Please report, as a bare number, how many lines below include the string "accueil".

"""

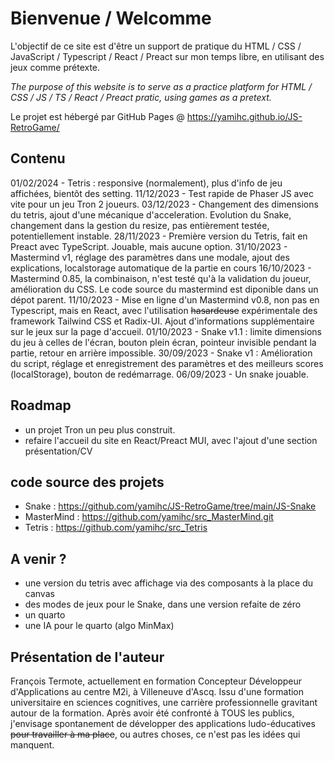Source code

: # Bienvenue / Welcomme

L'objectif de ce site est d'être un support de pratique du HTML / CSS / JavaScript / Typescript / React / Preact sur mon temps libre, en utilisant des jeux comme prétexte.

*The purpose of this website is to serve as a practice platform for HTML / CSS / JS / TS / React / Preact pratic, using games as a pretext.*


Le projet est hébergé par GitHub Pages @ https://yamihc.github.io/JS-RetroGame/


## Contenu

01/02/2024 - Tetris : responsive (normalement), plus d'info de jeu affichées, bientôt des setting.
11/12/2023 - Test rapide de Phaser JS avec vite pour un jeu Tron 2 joueurs.
03/12/2023 - Changement des dimensions du tetris, ajout d'une mécanique d'acceleration. Evolution du Snake, changement dans la gestion du resize, pas entièrement testée, potentiellement instable.
28/11/2023 - Première version du Tetris, fait en Preact avec TypeScript. Jouable, mais aucune option. 
31/10/2023 - Mastermind v1, réglage des paramètres dans une modale, ajout des explications, localstorage automatique de la partie en cours
16/10/2023 - Mastermind 0.85, la combinaison, n'est testé qu'à la validation du joueur, amélioration du CSS. Le code source du mastermind est diponible dans un dépot parent.
11/10/2023 - Mise en ligne d'un Mastermind v0.8, non pas en Typescript, mais en React, avec l'utilisation ~~hasardeuse~~ expérimentale des framework Tailwind CSS et Radix-UI. Ajout d'informations supplémentaire sur le jeux sur la page d'accueil.
01/10/2023 - Snake v1.1 : limite dimensions du jeu à celles de l'écran, bouton plein écran, pointeur invisible pendant la partie, retour en arrière impossible.
30/09/2023 - Snake v1 : Amélioration du script, réglage et enregistrement des paramètres et des meilleurs scores (localStorage), bouton de redémarrage.
06/09/2023 - Un snake jouable.


## Roadmap

- un projet Tron un peu plus construit.
- refaire l'accueil du site en React/Preact MUI, avec l'ajout d'une section présentation/CV

## code source des projets 

- Snake : https://github.com/yamihc/JS-RetroGame/tree/main/JS-Snake
- MasterMind : https://github.com/yamihc/src_MasterMind.git
- Tetris : https://github.com/yamihc/src_Tetris


## A venir ?

- une version du tetris avec affichage via des composants à la place du canvas
- des modes de jeux pour le Snake, dans une version refaite de zéro
- un quarto
- une IA pour le quarto (algo MinMax)


## Présentation de l'auteur

François Termote, actuellement en formation Concepteur Développeur d'Applications au centre M2i, à Villeneuve d'Ascq. Issu d'une formation universitaire en sciences cognitives, une carrière professionnelle gravitant autour de la formation. Après avoir été confronté à TOUS les publics, j'envisage spontanement de développer des applications ludo-éducatives ~~pour travailler à ma place~~, ou autres choses, ce n'est pas les idées qui manquent.

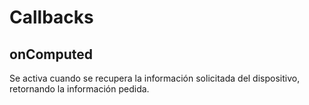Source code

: # Callbacks

## onComputed

Se activa cuando se recupera la información solicitada del dispositivo, retornando la información pedida.

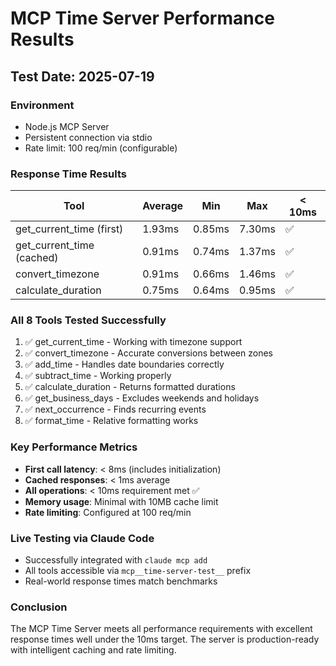# MCP Time Server Performance Results

## Test Date: 2025-07-19

### Environment
- Node.js MCP Server
- Persistent connection via stdio
- Rate limit: 100 req/min (configurable)

### Response Time Results

| Tool | Average | Min | Max | < 10ms |
|------|---------|-----|-----|--------|
| get_current_time (first) | 1.93ms | 0.85ms | 7.30ms | ✅ |
| get_current_time (cached) | 0.91ms | 0.74ms | 1.37ms | ✅ |
| convert_timezone | 0.91ms | 0.66ms | 1.46ms | ✅ |
| calculate_duration | 0.75ms | 0.64ms | 0.95ms | ✅ |

### All 8 Tools Tested Successfully
1. ✅ get_current_time - Working with timezone support
2. ✅ convert_timezone - Accurate conversions between zones
3. ✅ add_time - Handles date boundaries correctly
4. ✅ subtract_time - Working properly
5. ✅ calculate_duration - Returns formatted durations
6. ✅ get_business_days - Excludes weekends and holidays
7. ✅ next_occurrence - Finds recurring events
8. ✅ format_time - Relative formatting works

### Key Performance Metrics
- **First call latency**: < 8ms (includes initialization)
- **Cached responses**: < 1ms average
- **All operations**: < 10ms requirement met ✅
- **Memory usage**: Minimal with 10MB cache limit
- **Rate limiting**: Configured at 100 req/min

### Live Testing via Claude Code
- Successfully integrated with `claude mcp add`
- All tools accessible via `mcp__time-server-test__` prefix
- Real-world response times match benchmarks

### Conclusion
The MCP Time Server meets all performance requirements with excellent response times well under the 10ms target. The server is production-ready with intelligent caching and rate limiting.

"""

■ Result for this exercise
2